What is the core Liberal Democrat identity?

One thing that most people who take an interest in the Liberal Democrats agree on is that the party needs to develop a clearer identity and, to use the popular marketing speak, a clear “brand”.  This has characterised much of the coverage of the conference, such as this from the Economist, showing not a particularly good understanding of the party, and this from Michael Meadowcroft, who has an excellent understanding, but does less well in explaining what the party actually needs to do.  Unfortunately these articles are all too characteristic of the debate.  On the one side outsiders, including recently recruited party staffers, who simply assume the whole thing is about deciding on a politically convenient position and then moving the party to it, and on the other by insiders who fail to articulate exactly what they mean by the clear liberal (or Liberal) principles they want the party to espouse.  Let me try to pick a way through.
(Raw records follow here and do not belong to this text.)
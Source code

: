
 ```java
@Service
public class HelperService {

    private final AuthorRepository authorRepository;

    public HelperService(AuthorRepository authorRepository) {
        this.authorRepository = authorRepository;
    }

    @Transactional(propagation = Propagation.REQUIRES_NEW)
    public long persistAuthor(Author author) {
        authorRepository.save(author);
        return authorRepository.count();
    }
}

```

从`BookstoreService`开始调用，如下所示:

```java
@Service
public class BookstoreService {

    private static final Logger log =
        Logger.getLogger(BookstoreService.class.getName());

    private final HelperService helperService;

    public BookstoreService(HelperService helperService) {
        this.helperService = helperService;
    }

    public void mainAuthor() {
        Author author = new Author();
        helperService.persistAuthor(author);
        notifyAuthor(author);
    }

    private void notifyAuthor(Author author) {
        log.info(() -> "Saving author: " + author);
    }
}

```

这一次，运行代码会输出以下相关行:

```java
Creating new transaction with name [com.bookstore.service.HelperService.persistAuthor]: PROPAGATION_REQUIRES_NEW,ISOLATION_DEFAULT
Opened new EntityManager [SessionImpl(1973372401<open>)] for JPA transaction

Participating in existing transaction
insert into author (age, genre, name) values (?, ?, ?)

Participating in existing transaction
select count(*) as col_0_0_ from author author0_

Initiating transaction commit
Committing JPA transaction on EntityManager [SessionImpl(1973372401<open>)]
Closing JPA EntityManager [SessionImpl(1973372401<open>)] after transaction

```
First: does the party really need to worry about this?  Just because all the pundits agree doesn’t make it true.  The answer is yes.  There are two problems with the party’s current standing, or lack of it.  The first is that it struggles with a “core vote” strategy.  This is particularly important for elections fought under proportional representation.  The ones we fought in London earlier this year were a disaster; party campaigning was directed to floating voters who had long since floated away, and bringing out the vote people who supported the party in other elections for largely tactical or local reasons, and who large did not vote for it on this mandate.  Contrast this with Greens, who for much less money and effort got out a similar vote based purely on setting out who they were and what they stood for.  This matters because a disaster beckons for the party in the 2014 Euro elections, fought under PR, unless this changes.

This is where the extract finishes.